> _Aim of the exercise_: Find the lines holding the string "weight" in the data, then copy all of them.

> _Dataset entries_:
====

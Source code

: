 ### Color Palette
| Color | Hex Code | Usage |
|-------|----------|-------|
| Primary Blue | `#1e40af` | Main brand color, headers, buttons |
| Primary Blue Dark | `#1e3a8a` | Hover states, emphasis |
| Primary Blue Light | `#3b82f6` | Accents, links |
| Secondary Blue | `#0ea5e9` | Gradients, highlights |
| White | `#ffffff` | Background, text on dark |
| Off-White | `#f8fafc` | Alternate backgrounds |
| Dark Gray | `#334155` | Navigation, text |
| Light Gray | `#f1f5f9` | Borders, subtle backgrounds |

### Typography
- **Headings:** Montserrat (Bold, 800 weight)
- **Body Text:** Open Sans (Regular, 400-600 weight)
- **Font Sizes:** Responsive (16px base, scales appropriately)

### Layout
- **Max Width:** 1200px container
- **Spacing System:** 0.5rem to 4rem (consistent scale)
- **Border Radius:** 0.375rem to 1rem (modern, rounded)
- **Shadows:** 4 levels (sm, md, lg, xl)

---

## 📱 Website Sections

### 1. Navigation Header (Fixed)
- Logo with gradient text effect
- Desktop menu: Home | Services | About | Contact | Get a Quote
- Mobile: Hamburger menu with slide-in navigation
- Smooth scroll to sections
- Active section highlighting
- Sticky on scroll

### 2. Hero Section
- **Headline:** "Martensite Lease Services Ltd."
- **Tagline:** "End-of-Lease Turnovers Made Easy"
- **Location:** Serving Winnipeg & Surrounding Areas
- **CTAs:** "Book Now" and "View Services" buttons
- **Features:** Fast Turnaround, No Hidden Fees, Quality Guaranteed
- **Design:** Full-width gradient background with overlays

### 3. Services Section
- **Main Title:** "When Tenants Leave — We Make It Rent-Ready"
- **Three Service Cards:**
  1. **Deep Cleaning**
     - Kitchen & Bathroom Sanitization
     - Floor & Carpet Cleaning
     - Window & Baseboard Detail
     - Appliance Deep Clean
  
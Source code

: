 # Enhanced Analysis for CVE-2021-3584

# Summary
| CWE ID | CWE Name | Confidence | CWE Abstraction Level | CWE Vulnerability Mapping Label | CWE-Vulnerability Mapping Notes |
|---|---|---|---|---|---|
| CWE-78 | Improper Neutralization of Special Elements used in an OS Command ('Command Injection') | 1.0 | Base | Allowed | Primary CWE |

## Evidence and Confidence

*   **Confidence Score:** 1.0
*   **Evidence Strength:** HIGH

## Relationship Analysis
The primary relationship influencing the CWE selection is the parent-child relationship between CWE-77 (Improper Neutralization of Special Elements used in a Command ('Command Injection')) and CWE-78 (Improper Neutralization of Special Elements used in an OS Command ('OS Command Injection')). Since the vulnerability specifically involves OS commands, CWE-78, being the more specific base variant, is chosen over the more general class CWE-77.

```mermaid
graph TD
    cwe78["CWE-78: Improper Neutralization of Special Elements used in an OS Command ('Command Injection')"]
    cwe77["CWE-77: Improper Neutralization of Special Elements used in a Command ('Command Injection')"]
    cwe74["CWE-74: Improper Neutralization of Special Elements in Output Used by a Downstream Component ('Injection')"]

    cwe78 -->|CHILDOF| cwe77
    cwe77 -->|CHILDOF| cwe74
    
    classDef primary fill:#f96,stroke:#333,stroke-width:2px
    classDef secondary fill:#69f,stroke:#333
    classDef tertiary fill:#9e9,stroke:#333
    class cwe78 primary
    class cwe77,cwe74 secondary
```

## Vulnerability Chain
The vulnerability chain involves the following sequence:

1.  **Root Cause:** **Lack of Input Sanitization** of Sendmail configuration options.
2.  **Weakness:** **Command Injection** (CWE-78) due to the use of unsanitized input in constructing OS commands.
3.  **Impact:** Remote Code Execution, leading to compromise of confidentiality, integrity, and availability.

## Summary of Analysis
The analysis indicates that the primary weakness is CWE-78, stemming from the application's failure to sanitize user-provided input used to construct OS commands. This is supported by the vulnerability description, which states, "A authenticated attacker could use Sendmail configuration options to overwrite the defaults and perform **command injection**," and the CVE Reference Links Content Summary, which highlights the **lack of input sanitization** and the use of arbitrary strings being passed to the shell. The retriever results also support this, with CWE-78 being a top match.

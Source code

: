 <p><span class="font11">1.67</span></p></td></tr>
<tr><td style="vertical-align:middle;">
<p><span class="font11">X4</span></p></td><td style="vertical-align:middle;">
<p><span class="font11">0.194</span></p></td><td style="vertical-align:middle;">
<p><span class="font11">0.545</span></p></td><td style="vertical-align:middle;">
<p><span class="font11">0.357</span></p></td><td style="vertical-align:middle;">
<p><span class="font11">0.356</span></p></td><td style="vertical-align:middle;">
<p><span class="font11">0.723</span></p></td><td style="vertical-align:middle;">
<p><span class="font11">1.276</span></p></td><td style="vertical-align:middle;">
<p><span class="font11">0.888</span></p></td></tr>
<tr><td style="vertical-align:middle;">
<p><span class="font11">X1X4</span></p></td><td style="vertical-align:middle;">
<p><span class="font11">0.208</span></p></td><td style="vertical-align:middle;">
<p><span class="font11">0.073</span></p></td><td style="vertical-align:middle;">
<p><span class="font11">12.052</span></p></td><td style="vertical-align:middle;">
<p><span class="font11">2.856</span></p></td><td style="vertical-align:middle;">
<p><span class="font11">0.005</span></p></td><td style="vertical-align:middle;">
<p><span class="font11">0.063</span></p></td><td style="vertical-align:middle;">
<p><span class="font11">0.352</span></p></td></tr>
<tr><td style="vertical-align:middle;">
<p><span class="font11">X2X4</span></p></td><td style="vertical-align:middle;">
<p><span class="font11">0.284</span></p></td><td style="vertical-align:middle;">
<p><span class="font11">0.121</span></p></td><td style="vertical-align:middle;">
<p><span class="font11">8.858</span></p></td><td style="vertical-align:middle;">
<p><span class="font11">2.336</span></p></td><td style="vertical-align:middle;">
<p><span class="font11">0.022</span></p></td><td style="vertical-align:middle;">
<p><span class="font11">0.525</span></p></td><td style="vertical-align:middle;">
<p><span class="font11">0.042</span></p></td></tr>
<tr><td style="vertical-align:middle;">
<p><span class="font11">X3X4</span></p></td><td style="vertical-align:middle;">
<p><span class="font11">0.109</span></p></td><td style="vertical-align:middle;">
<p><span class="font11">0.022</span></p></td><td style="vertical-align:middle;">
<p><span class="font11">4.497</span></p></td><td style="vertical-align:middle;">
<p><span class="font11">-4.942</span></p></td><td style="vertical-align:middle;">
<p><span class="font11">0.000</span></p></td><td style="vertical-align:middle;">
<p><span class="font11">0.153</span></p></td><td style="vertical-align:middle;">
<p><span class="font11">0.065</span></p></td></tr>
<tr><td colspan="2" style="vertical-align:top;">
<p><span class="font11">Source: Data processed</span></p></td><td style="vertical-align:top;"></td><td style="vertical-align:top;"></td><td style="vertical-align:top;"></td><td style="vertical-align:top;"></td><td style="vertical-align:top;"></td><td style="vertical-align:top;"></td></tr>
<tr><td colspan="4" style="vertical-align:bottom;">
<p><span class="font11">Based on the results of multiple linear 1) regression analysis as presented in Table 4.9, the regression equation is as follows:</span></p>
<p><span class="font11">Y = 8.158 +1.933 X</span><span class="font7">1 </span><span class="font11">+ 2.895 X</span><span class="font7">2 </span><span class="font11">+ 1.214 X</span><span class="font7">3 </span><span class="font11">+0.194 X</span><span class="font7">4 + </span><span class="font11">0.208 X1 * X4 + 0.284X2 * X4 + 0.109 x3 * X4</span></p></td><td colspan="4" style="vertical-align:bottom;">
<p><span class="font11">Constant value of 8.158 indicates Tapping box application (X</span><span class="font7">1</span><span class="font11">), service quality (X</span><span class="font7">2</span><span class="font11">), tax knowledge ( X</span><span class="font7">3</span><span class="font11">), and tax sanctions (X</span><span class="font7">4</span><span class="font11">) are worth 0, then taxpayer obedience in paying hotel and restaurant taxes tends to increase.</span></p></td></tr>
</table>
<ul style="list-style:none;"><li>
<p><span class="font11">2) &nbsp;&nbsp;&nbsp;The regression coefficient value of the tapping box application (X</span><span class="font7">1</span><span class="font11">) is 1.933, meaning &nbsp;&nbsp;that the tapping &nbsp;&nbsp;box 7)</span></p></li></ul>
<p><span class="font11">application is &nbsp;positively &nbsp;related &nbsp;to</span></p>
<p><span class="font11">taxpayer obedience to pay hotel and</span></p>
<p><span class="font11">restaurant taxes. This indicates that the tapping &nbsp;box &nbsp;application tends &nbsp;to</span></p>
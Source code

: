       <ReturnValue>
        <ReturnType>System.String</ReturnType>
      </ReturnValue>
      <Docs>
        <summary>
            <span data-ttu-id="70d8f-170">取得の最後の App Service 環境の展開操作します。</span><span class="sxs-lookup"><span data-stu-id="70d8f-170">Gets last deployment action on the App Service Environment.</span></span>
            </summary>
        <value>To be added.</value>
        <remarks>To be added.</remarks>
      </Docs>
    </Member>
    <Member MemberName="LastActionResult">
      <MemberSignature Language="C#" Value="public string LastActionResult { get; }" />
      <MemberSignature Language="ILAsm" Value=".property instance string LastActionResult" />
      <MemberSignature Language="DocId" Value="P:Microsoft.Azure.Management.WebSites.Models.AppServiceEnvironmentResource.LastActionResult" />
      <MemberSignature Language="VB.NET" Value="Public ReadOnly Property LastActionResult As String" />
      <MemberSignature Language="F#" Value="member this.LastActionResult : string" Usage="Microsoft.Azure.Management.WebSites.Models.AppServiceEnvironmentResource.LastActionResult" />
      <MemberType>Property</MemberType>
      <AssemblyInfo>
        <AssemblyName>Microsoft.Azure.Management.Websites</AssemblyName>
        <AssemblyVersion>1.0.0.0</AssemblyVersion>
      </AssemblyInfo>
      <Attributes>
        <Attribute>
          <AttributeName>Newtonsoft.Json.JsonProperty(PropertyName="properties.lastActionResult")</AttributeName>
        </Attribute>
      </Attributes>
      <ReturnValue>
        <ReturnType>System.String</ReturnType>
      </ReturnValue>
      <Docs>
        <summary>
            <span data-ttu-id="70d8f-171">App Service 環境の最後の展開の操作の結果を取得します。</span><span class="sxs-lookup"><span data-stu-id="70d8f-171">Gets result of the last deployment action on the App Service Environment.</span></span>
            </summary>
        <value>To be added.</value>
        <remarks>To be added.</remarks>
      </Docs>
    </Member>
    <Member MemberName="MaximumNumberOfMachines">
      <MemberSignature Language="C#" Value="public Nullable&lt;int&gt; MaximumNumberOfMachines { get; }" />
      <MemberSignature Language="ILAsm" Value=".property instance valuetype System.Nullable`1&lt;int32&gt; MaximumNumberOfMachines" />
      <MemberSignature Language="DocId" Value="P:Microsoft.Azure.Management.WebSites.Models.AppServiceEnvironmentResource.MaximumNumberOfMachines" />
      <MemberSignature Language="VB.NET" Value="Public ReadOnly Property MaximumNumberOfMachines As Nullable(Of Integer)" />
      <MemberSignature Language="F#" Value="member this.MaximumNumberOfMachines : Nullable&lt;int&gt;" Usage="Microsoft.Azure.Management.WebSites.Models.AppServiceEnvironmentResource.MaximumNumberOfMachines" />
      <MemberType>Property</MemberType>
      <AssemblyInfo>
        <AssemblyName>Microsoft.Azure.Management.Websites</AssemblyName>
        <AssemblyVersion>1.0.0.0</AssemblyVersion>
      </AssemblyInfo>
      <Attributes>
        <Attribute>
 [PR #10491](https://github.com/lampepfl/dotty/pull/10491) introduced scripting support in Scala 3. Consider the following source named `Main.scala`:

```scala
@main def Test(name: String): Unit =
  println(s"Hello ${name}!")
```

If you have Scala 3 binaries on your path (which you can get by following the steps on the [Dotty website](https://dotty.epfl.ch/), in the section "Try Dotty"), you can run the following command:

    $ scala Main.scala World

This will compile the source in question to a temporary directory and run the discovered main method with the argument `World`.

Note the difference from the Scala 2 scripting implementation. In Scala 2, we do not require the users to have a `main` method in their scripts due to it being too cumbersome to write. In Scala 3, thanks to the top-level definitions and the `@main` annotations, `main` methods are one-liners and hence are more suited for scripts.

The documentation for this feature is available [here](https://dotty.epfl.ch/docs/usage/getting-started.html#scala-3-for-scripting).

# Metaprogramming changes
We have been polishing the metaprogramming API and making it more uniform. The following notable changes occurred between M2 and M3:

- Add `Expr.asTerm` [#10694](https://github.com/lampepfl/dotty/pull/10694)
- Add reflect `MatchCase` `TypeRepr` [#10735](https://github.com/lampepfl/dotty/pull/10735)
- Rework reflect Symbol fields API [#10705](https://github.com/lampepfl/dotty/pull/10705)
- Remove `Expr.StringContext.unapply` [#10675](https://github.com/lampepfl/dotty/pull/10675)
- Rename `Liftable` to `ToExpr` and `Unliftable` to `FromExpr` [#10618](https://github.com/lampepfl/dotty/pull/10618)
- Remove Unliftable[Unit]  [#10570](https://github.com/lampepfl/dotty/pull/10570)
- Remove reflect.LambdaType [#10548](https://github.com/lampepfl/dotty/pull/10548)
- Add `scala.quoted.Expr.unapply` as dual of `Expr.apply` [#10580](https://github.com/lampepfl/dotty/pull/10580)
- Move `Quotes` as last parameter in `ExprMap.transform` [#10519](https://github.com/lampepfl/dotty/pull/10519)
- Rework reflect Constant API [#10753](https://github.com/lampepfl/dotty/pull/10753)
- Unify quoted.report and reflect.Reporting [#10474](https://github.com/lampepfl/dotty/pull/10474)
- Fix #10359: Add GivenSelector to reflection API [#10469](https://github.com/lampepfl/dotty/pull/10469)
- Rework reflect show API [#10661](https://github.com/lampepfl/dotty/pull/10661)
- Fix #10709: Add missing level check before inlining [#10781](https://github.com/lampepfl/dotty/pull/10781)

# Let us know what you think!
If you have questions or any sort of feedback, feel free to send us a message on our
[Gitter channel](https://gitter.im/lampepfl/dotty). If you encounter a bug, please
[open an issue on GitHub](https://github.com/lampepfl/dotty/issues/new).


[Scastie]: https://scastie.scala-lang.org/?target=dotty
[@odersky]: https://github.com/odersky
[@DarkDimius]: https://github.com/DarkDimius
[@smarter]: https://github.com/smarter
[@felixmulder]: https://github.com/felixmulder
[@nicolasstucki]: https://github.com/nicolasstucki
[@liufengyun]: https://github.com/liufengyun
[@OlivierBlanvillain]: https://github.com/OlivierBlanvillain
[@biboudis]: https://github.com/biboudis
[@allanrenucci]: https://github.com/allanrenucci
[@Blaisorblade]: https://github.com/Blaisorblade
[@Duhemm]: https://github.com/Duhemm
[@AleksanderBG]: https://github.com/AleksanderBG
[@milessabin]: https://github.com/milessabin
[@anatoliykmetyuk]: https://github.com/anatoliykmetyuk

====

> _Result_:
- **Headings:** Montserrat (Bold, 800 weight)
- **Body Text:** Open Sans (Regular, 400-600 weight)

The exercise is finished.